9 Replies Latest reply on Oct 11, 2012 8:33 AM by jaikiran

    Automatic EJB reconnection mechanism fails if Version Handshake times out

    steffenwollscheid

      Hello,

       

      In a server-to-server scenario, we observed that EJBClientContexts on the server acting as remote-ebj-client intermittently failed to reconnect after the server acting as remote-ejb-host was restarted.

       

      There seems to be a loophole in the mechanism of reconnect handling:

       

      When the ReconnectHandler has done its job of establishing a remoting connection and has deregistered itself and registered the RemotingConnectionEJBReceiver, the latter tries to make a Version handshake with a timeout of 5 seconds (in 1.0.5.Final, configurable in the current master).

       

      In our situation the server acting as remote-ejb-host is very busy during startup and we have multiple EJBClientContext trying to reconnect (also we have quite a lot of exported modules), which caused the version handshake to time out.

       

      If this handshake times out, the RemotingConnectionEJBReceiver unregisters itself from the EJBClientContext, without registering its ReconnectHandler to try at a later time, when the remote-ejb-host might not be so busy, and react faster.
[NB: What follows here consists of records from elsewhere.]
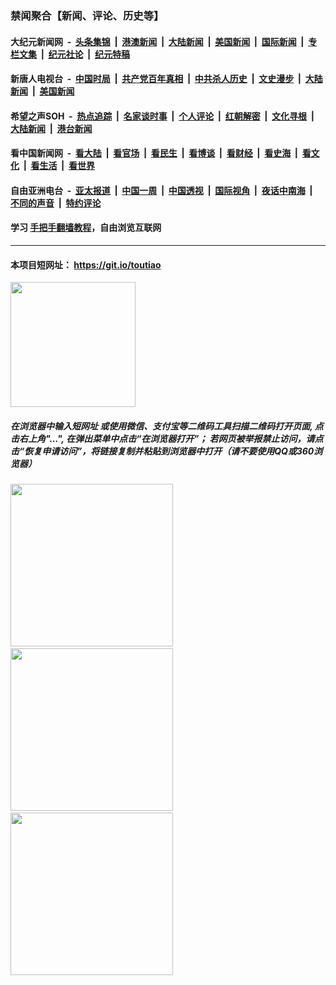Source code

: ### 禁闻聚合【新闻、评论、历史等】

#### 大纪元新闻网 &nbsp;-&nbsp; [头条集锦](indexes/E头条集锦.md?t=03111403) &nbsp;|&nbsp; [港澳新闻](indexes/E港澳新闻.md?t=03111403)  &nbsp;|&nbsp; [大陆新闻](indexes/E大陆新闻.md?t=03111403) &nbsp;|&nbsp; [美国新闻](indexes/E美国新闻.md?t=03111403) &nbsp;|&nbsp; [国际新闻](indexes/E国际新闻.md?t=03111403) &nbsp;|&nbsp; [专栏文集](indexes/E专栏文集.md?t=03111403) &nbsp;|&nbsp; [纪元社论](indexes/E纪元社论.md?t=03111403) &nbsp;|&nbsp; [纪元特稿](indexes/E纪元特稿.md?t=03111403) 

#### 新唐人电视台 &nbsp;-&nbsp; [中国时局](indexes/N中国时局.md?t=03111403) &nbsp;|&nbsp; [共产党百年真相](indexes/N共产党百年真相.md?t=03111403) &nbsp;|&nbsp; [中共杀人历史](indexes/N中共杀人历史.md?t=03111403) &nbsp;|&nbsp; [文史漫步](indexes/N文史漫步.md?t=03111403) &nbsp;|&nbsp; [大陆新闻](indexes/N大陆新闻.md?t=03111403) &nbsp;|&nbsp; [美国新闻](indexes/N美国新闻.md?t=03111403)

#### 希望之声SOH &nbsp;-&nbsp; [热点追踪](indexes/H热点追踪.md?t=03111403) &nbsp;|&nbsp; [名家谈时事](indexes/H名家谈时事.md?t=03111403) &nbsp;|&nbsp; [个人评论](indexes/H个人评论.md?t=03111403)  &nbsp;|&nbsp; [红朝解密](indexes/H红朝解密.md?t=03111403) &nbsp;|&nbsp; [文化寻根](indexes/H文化寻根.md?t=03111403) &nbsp;|&nbsp; [大陆新闻](indexes/H大陆新闻.md?t=03111403) &nbsp;|&nbsp; [港台新闻](indexes/H港台新闻.md?t=03111403)

#### 看中国新闻网 &nbsp;-&nbsp; [看大陆](indexes/S看大陆.md?t=03111403) &nbsp;|&nbsp; [看官场](indexes/S看官场.md?t=03111403) &nbsp;|&nbsp; [看民生](indexes/S看民生.md?t=03111403)  &nbsp;|&nbsp; [看博谈](indexes/S看博谈.md?t=03111403) &nbsp;|&nbsp; [看财经](indexes/S看财经.md?t=03111403) &nbsp;|&nbsp; [看史海](indexes/S看史海.md?t=03111403) &nbsp;|&nbsp; [看文化](indexes/S看文化.md?t=03111403) &nbsp;|&nbsp; [看生活](indexes/S看生活.md?t=03111403) &nbsp;|&nbsp; [看世界](indexes/S看世界.md?t=03111403)

#### 自由亚洲电台 &nbsp;-&nbsp; [亚太报道](indexes/R亚太报道.md?t=03111403) &nbsp;|&nbsp; [中国一周](indexes/R中国一周.md?t=03111403) &nbsp;|&nbsp; [中国透视](indexes/R中国透视.md?t=03111403)  &nbsp;|&nbsp; [国际视角](indexes/R国际视角.md?t=03111403) &nbsp;|&nbsp; [夜话中南海](indexes/R夜话中南海.md?t=03111403) &nbsp;|&nbsp; [不同的声音](indexes/R不同的声音.md?t=03111403) &nbsp;|&nbsp; [特约评论](indexes/R特约评论.md?t=03111403)

#### 学习 [手把手翻墙教程](https://github.com/gfw-breaker/guides/wiki)，自由浏览互联网

----

#### 本项目短网址： https://git.io/toutiao
<img src="https://raw.githubusercontent.com/gfw-breaker/banned-news/master/scripts/img/qr.png" width="200px"/>  

##### 在浏览器中输入短网址 或使用微信、支付宝等二维码工具扫描二维码打开页面, 点击右上角"...", 在弹出菜单中点击“在浏览器打开”； 若网页被举报禁止访问，请点击“恢复申请访问”，将链接复制并粘贴到浏览器中打开（请不要使用QQ或360浏览器）

<img src="https://raw.githubusercontent.com/gfw-breaker/banned-news/master/scripts/img/1.png" width="260px"/> &nbsp; <img src="https://raw.githubusercontent.com/gfw-breaker/banned-news/master/scripts/img/2.png" width="260px"/> &nbsp; <img src="https://raw.githubusercontent.com/gfw-breaker/banned-news/master/scripts/img/3.png" width="260px"/>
So the EJBClientContext is left without RemotingConnectionEJBReceiver and without a reconnect handler.

       

      Did I get this wrong, or would simply changing

       

      if (successfulHandshake) {
          final Channel compatibleChannel = versionReceiver.getCompatibleChannel();
          final ChannelAssociation channelAssociation = new ChannelAssociation(this, context, compatibleChannel, this.clientProtocolVersion, this.marshallerFactory, this.reconnectHandler);
          synchronized (this.channelAssociations) {
              this.channelAssociations.put(context, channelAssociation);
          }
          Logs.REMOTING.successfulVersionHandshake(context, compatibleChannel);
      } else {
          // no version handshake done. close the context
          Logs.REMOTING.versionHandshakeNotCompleted(context);
          context.close();
      }
      

       

      in org.jboss.ejb.client.remoting.RemotingConnectionEJBReceiver#associate(EJBReceiverContext) to

       

      if (successfulHandshake) {
          final Channel compatibleChannel = versionReceiver.getCompatibleChannel();
          final ChannelAssociation channelAssociation = new ChannelAssociation(this, context, compatibleChannel, this.clientProtocolVersion, this.marshallerFactory, this.reconnectHandler);
          synchronized (this.channelAssociations) {
              this.channelAssociations.put(context, channelAssociation);
          }
          Logs.REMOTING.successfulVersionHandshake(context, compatibleChannel);
      } else {
          // no version handshake done. close the context
          Logs.REMOTING.versionHandshakeNotCompleted(context);
          if( this.reconnectHandler != null ){
              context.getClientContext().registerReconnectHandler(this.reconnectHandler);
          }
          context.close();
      }
      

       

       

      fix the problem?

       

      Best Regards

      Steffen